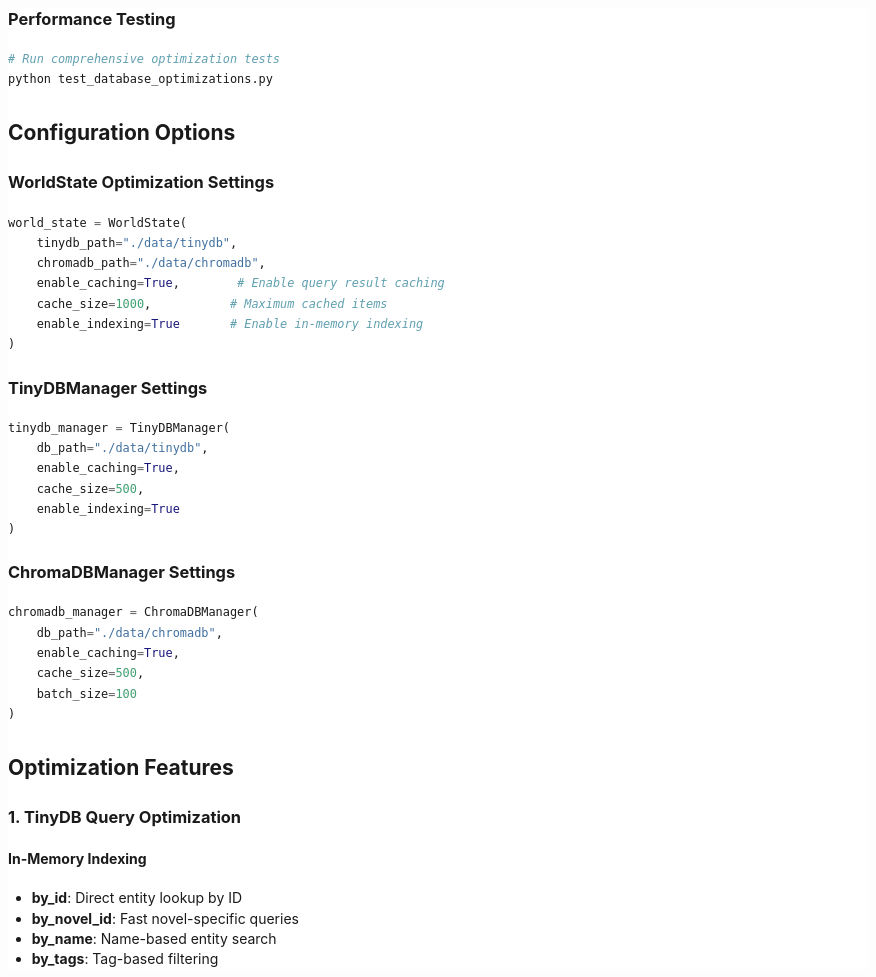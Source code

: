 ### Performance Testing

```bash
# Run comprehensive optimization tests
python test_database_optimizations.py
```

## Configuration Options

### WorldState Optimization Settings

```python
world_state = WorldState(
    tinydb_path="./data/tinydb",
    chromadb_path="./data/chromadb",
    enable_caching=True,        # Enable query result caching
    cache_size=1000,           # Maximum cached items
    enable_indexing=True       # Enable in-memory indexing
)
```

### TinyDBManager Settings

```python
tinydb_manager = TinyDBManager(
    db_path="./data/tinydb",
    enable_caching=True,
    cache_size=500,
    enable_indexing=True
)
```

### ChromaDBManager Settings

```python
chromadb_manager = ChromaDBManager(
    db_path="./data/chromadb",
    enable_caching=True,
    cache_size=500,
    batch_size=100
)
```

## Optimization Features

### 1. TinyDB Query Optimization

#### In-Memory Indexing
- **by_id**: Direct entity lookup by ID
- **by_novel_id**: Fast novel-specific queries
- **by_name**: Name-based entity search
- **by_tags**: Tag-based filtering
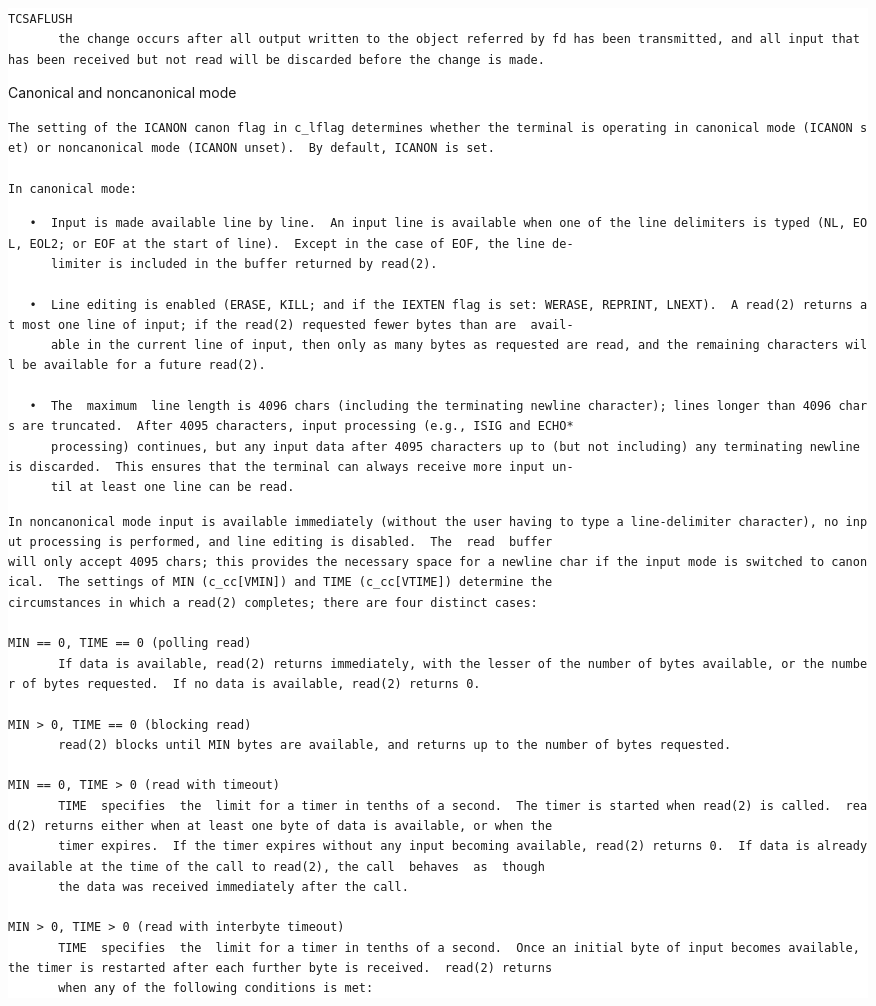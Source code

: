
 ```
TCSAFLUSH
       the change occurs after all output written to the object referred by fd has been transmitted, and all input that has been received but not read will be discarded before the change is made.
```


   Canonical and noncanonical mode
```
The setting of the ICANON canon flag in c_lflag determines whether the terminal is operating in canonical mode (ICANON set) or noncanonical mode (ICANON unset).  By default, ICANON is set.

In canonical mode:
```


       •  Input is made available line by line.  An input line is available when one of the line delimiters is typed (NL, EOL, EOL2; or EOF at the start of line).  Except in the case of EOF, the line de‐
          limiter is included in the buffer returned by read(2).

       •  Line editing is enabled (ERASE, KILL; and if the IEXTEN flag is set: WERASE, REPRINT, LNEXT).  A read(2) returns at most one line of input; if the read(2) requested fewer bytes than are  avail‐
          able in the current line of input, then only as many bytes as requested are read, and the remaining characters will be available for a future read(2).

       •  The  maximum  line length is 4096 chars (including the terminating newline character); lines longer than 4096 chars are truncated.  After 4095 characters, input processing (e.g., ISIG and ECHO*
          processing) continues, but any input data after 4095 characters up to (but not including) any terminating newline is discarded.  This ensures that the terminal can always receive more input un‐
          til at least one line can be read.

```
In noncanonical mode input is available immediately (without the user having to type a line-delimiter character), no input processing is performed, and line editing is disabled.  The  read  buffer
will only accept 4095 chars; this provides the necessary space for a newline char if the input mode is switched to canonical.  The settings of MIN (c_cc[VMIN]) and TIME (c_cc[VTIME]) determine the
circumstances in which a read(2) completes; there are four distinct cases:

MIN == 0, TIME == 0 (polling read)
       If data is available, read(2) returns immediately, with the lesser of the number of bytes available, or the number of bytes requested.  If no data is available, read(2) returns 0.

MIN > 0, TIME == 0 (blocking read)
       read(2) blocks until MIN bytes are available, and returns up to the number of bytes requested.

MIN == 0, TIME > 0 (read with timeout)
       TIME  specifies  the  limit for a timer in tenths of a second.  The timer is started when read(2) is called.  read(2) returns either when at least one byte of data is available, or when the
       timer expires.  If the timer expires without any input becoming available, read(2) returns 0.  If data is already available at the time of the call to read(2), the call  behaves  as  though
       the data was received immediately after the call.

MIN > 0, TIME > 0 (read with interbyte timeout)
       TIME  specifies  the  limit for a timer in tenths of a second.  Once an initial byte of input becomes available, the timer is restarted after each further byte is received.  read(2) returns
       when any of the following conditions is met:
```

**TASK OBJECTIVE**
Copy each entry above exactly; drop the pictures.

**SOLUTION TO THIS TASK**
Source code

: ### Performance Testing

```bash
# Run comprehensive optimization tests
python test_database_optimizations.py
```

## Configuration Options

### WorldState Optimization Settings

```python
world_state = WorldState(
    tinydb_path="./data/tinydb",
    chromadb_path="./data/chromadb",
    enable_caching=True,        # Enable query result caching
    cache_size=1000,           # Maximum cached items
    enable_indexing=True       # Enable in-memory indexing
)
```

### TinyDBManager Settings

```python
tinydb_manager = TinyDBManager(
    db_path="./data/tinydb",
    enable_caching=True,
    cache_size=500,
    enable_indexing=True
)
```

### ChromaDBManager Settings

```python
chromadb_manager = ChromaDBManager(
    db_path="./data/chromadb",
    enable_caching=True,
    cache_size=500,
    batch_size=100
)
```

## Optimization Features

### 1. TinyDB Query Optimization

#### In-Memory Indexing
- **by_id**: Direct entity lookup by ID
- **by_novel_id**: Fast novel-specific queries
- **by_name**: Name-based entity search
- **by_tags**: Tag-based filtering
Source code

:
 ```
TCSAFLUSH
       the change occurs after all output written to the object referred by fd has been transmitted, and all input that has been received but not read will be discarded before the change is made.
```


   Canonical and noncanonical mode
```
The setting of the ICANON canon flag in c_lflag determines whether the terminal is operating in canonical mode (ICANON set) or noncanonical mode (ICANON unset).  By default, ICANON is set.

In canonical mode:
```


       •  Input is made available line by line.  An input line is available when one of the line delimiters is typed (NL, EOL, EOL2; or EOF at the start of line).  Except in the case of EOF, the line de‐
          limiter is included in the buffer returned by read(2).

       •  Line editing is enabled (ERASE, KILL; and if the IEXTEN flag is set: WERASE, REPRINT, LNEXT).  A read(2) returns at most one line of input; if the read(2) requested fewer bytes than are  avail‐
          able in the current line of input, then only as many bytes as requested are read, and the remaining characters will be available for a future read(2).

       •  The  maximum  line length is 4096 chars (including the terminating newline character); lines longer than 4096 chars are truncated.  After 4095 characters, input processing (e.g., ISIG and ECHO*
          processing) continues, but any input data after 4095 characters up to (but not including) any terminating newline is discarded.  This ensures that the terminal can always receive more input un‐
          til at least one line can be read.

```
In noncanonical mode input is available immediately (without the user having to type a line-delimiter character), no input processing is performed, and line editing is disabled.  The  read  buffer
will only accept 4095 chars; this provides the necessary space for a newline char if the input mode is switched to canonical.  The settings of MIN (c_cc[VMIN]) and TIME (c_cc[VTIME]) determine the
circumstances in which a read(2) completes; there are four distinct cases:

MIN == 0, TIME == 0 (polling read)
       If data is available, read(2) returns immediately, with the lesser of the number of bytes available, or the number of bytes requested.  If no data is available, read(2) returns 0.

MIN > 0, TIME == 0 (blocking read)
       read(2) blocks until MIN bytes are available, and returns up to the number of bytes requested.

MIN == 0, TIME > 0 (read with timeout)
       TIME  specifies  the  limit for a timer in tenths of a second.  The timer is started when read(2) is called.  read(2) returns either when at least one byte of data is available, or when the
       timer expires.  If the timer expires without any input becoming available, read(2) returns 0.  If data is already available at the time of the call to read(2), the call  behaves  as  though
       the data was received immediately after the call.

MIN > 0, TIME > 0 (read with interbyte timeout)
       TIME  specifies  the  limit for a timer in tenths of a second.  Once an initial byte of input becomes available, the timer is restarted after each further byte is received.  read(2) returns
       when any of the following conditions is met:
```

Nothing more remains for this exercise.